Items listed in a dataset
Content starts

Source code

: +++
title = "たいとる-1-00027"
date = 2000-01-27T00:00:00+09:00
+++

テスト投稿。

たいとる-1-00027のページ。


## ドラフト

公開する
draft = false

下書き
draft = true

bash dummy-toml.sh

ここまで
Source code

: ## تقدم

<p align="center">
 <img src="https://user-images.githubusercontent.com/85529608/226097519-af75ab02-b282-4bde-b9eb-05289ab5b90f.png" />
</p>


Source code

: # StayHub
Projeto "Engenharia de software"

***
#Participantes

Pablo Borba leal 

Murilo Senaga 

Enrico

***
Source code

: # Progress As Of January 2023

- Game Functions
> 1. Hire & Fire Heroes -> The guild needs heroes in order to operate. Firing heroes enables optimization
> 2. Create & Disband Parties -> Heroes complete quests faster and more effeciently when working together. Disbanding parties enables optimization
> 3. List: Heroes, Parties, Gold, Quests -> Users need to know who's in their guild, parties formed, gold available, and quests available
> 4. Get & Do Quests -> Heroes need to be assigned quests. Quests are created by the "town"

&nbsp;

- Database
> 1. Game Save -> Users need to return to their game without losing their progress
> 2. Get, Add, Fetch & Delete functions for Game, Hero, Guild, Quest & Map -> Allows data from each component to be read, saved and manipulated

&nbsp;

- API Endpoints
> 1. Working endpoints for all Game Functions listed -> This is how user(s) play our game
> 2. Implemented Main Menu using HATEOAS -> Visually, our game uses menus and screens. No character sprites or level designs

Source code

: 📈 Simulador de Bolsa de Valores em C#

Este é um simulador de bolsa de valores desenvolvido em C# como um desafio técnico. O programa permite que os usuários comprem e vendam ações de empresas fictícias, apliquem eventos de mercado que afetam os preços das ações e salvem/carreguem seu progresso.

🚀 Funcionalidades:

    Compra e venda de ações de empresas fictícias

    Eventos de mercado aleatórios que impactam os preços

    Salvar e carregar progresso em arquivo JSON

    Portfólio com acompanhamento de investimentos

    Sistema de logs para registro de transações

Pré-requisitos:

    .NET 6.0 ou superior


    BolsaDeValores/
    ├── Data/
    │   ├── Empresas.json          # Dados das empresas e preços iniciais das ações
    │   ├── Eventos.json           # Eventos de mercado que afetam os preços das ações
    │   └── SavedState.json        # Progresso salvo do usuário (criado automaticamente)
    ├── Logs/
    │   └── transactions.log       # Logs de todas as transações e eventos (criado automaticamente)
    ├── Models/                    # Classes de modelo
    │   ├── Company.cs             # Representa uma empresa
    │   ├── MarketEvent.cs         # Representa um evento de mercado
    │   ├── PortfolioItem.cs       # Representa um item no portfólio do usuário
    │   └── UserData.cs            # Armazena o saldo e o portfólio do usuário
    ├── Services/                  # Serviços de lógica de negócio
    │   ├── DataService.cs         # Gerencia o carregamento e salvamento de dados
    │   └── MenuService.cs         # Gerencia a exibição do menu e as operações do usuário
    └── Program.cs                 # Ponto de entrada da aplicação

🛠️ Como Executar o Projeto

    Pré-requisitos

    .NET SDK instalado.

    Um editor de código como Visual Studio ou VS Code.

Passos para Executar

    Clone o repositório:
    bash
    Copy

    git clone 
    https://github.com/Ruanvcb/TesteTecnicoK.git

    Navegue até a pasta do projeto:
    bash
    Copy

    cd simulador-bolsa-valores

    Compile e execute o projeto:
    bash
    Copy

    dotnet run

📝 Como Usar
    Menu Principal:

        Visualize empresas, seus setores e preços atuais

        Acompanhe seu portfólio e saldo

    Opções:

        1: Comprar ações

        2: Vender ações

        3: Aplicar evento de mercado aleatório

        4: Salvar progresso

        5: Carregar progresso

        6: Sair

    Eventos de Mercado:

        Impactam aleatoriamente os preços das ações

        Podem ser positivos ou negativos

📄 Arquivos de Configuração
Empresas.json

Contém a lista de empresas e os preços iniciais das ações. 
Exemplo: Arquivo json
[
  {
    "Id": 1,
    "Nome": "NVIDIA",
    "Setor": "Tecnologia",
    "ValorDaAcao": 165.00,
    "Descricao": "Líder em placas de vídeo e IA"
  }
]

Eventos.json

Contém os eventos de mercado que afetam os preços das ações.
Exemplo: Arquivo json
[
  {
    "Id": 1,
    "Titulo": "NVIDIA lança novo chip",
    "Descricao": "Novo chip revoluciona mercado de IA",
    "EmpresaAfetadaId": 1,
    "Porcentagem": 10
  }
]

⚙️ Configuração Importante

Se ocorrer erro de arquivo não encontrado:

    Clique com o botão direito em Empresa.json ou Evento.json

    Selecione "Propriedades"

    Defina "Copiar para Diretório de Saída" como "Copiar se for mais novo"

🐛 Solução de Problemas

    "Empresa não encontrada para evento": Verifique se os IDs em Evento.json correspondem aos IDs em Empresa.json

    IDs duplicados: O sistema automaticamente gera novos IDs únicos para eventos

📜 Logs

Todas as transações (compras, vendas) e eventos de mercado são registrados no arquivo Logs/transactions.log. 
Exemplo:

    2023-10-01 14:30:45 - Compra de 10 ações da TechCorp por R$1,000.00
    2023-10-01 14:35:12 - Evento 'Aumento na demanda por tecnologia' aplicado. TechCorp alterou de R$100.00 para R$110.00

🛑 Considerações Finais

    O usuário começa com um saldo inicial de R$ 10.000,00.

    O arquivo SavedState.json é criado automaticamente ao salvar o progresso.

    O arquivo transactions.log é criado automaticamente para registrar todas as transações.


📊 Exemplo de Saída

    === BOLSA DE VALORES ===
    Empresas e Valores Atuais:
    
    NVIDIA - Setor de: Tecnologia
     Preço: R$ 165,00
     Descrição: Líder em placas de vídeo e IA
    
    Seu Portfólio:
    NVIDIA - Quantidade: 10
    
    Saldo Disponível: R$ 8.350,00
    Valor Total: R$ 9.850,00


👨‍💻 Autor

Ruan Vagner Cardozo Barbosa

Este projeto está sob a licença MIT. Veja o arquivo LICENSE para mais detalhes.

Content ends

**TO DO**
Reproduce each entry above without a single difference.

**EXPECTED OUTPUT**
Source code

: +++
title = "たいとる-1-00027"
date = 2000-01-27T00:00:00+09:00
+++

テスト投稿。

たいとる-1-00027のページ。


## ドラフト

公開する
draft = false

下書き
draft = true

bash dummy-toml.sh

ここまで
Source code

: ## تقدم

<p align="center">
 <img src="https://user-images.githubusercontent.com/85529608/226097519-af75ab02-b282-4bde-b9eb-05289ab5b90f.png" />
</p>


Source code

: # StayHub
Projeto "Engenharia de software"

***
#Participantes

Pablo Borba leal 

Murilo Senaga 

Enrico

***
Source code

: # Progress As Of January 2023

- Game Functions
> 1. Hire & Fire Heroes -> The guild needs heroes in order to operate. Firing heroes enables optimization
> 2. Create & Disband Parties -> Heroes complete quests faster and more effeciently when working together. Disbanding parties enables optimization
> 3. List: Heroes, Parties, Gold, Quests -> Users need to know who's in their guild, parties formed, gold available, and quests available
> 4. Get & Do Quests -> Heroes need to be assigned quests. Quests are created by the "town"

&nbsp;

- Database
> 1. Game Save -> Users need to return to their game without losing their progress
> 2. Get, Add, Fetch & Delete functions for Game, Hero, Guild, Quest & Map -> Allows data from each component to be read, saved and manipulated

&nbsp;

- API Endpoints
> 1. Working endpoints for all Game Functions listed -> This is how user(s) play our game
> 2. Implemented Main Menu using HATEOAS -> Visually, our game uses menus and screens. No character sprites or level designs

Source code

: 📈 Simulador de Bolsa de Valores em C#

Este é um simulador de bolsa de valores desenvolvido em C# como um desafio técnico. O programa permite que os usuários comprem e vendam ações de empresas fictícias, apliquem eventos de mercado que afetam os preços das ações e salvem/carreguem seu progresso.

🚀 Funcionalidades:

    Compra e venda de ações de empresas fictícias

    Eventos de mercado aleatórios que impactam os preços

    Salvar e carregar progresso em arquivo JSON

    Portfólio com acompanhamento de investimentos

    Sistema de logs para registro de transações

Pré-requisitos:

    .NET 6.0 ou superior


    BolsaDeValores/
    ├── Data/
    │   ├── Empresas.json          # Dados das empresas e preços iniciais das ações
    │   ├── Eventos.json           # Eventos de mercado que afetam os preços das ações
    │   └── SavedState.json        # Progresso salvo do usuário (criado automaticamente)
    ├── Logs/
    │   └── transactions.log       # Logs de todas as transações e eventos (criado automaticamente)
    ├── Models/                    # Classes de modelo
    │   ├── Company.cs             # Representa uma empresa
    │   ├── MarketEvent.cs         # Representa um evento de mercado
    │   ├── PortfolioItem.cs       # Representa um item no portfólio do usuário
    │   └── UserData.cs            # Armazena o saldo e o portfólio do usuário
    ├── Services/                  # Serviços de lógica de negócio
    │   ├── DataService.cs         # Gerencia o carregamento e salvamento de dados
    │   └── MenuService.cs         # Gerencia a exibição do menu e as operações do usuário
    └── Program.cs                 # Ponto de entrada da aplicação

🛠️ Como Executar o Projeto

    Pré-requisitos

    .NET SDK instalado.

    Um editor de código como Visual Studio ou VS Code.

Passos para Executar

    Clone o repositório:
    bash
    Copy

    git clone 
    https://github.com/Ruanvcb/TesteTecnicoK.git

    Navegue até a pasta do projeto:
    bash
    Copy

    cd simulador-bolsa-valores

    Compile e execute o projeto:
    bash
    Copy

    dotnet run

📝 Como Usar
    Menu Principal:

        Visualize empresas, seus setores e preços atuais

        Acompanhe seu portfólio e saldo

    Opções:

        1: Comprar ações

        2: Vender ações

        3: Aplicar evento de mercado aleatório

        4: Salvar progresso

        5: Carregar progresso

        6: Sair

    Eventos de Mercado:

        Impactam aleatoriamente os preços das ações

        Podem ser positivos ou negativos

📄 Arquivos de Configuração
Empresas.json

Contém a lista de empresas e os preços iniciais das ações. 
Exemplo: Arquivo json
[
  {
    "Id": 1,
    "Nome": "NVIDIA",
    "Setor": "Tecnologia",
    "ValorDaAcao": 165.00,
    "Descricao": "Líder em placas de vídeo e IA"
  }
]

Eventos.json

Contém os eventos de mercado que afetam os preços das ações.
Exemplo: Arquivo json
[
  {
    "Id": 1,
    "Titulo": "NVIDIA lança novo chip",
    "Descricao": "Novo chip revoluciona mercado de IA",
    "EmpresaAfetadaId": 1,
    "Porcentagem": 10
  }
]

⚙️ Configuração Importante

Se ocorrer erro de arquivo não encontrado:

    Clique com o botão direito em Empresa.json ou Evento.json

    Selecione "Propriedades"

    Defina "Copiar para Diretório de Saída" como "Copiar se for mais novo"

🐛 Solução de Problemas

    "Empresa não encontrada para evento": Verifique se os IDs em Evento.json correspondem aos IDs em Empresa.json

    IDs duplicados: O sistema automaticamente gera novos IDs únicos para eventos

📜 Logs

Todas as transações (compras, vendas) e eventos de mercado são registrados no arquivo Logs/transactions.log. 
Exemplo:

    2023-10-01 14:30:45 - Compra de 10 ações da TechCorp por R$1,000.00
    2023-10-01 14:35:12 - Evento 'Aumento na demanda por tecnologia' aplicado. TechCorp alterou de R$100.00 para R$110.00

🛑 Considerações Finais

    O usuário começa com um saldo inicial de R$ 10.000,00.

    O arquivo SavedState.json é criado automaticamente ao salvar o progresso.

    O arquivo transactions.log é criado automaticamente para registrar todas as transações.


📊 Exemplo de Saída

    === BOLSA DE VALORES ===
    Empresas e Valores Atuais:
    
    NVIDIA - Setor de: Tecnologia
     Preço: R$ 165,00
     Descrição: Líder em placas de vídeo e IA
    
    Seu Portfólio:
    NVIDIA - Quantidade: 10
    
    Saldo Disponível: R$ 8.350,00
    Valor Total: R$ 9.850,00


👨‍💻 Autor

Ruan Vagner Cardozo Barbosa

Este projeto está sob a licença MIT. Veja o arquivo LICENSE para mais detalhes.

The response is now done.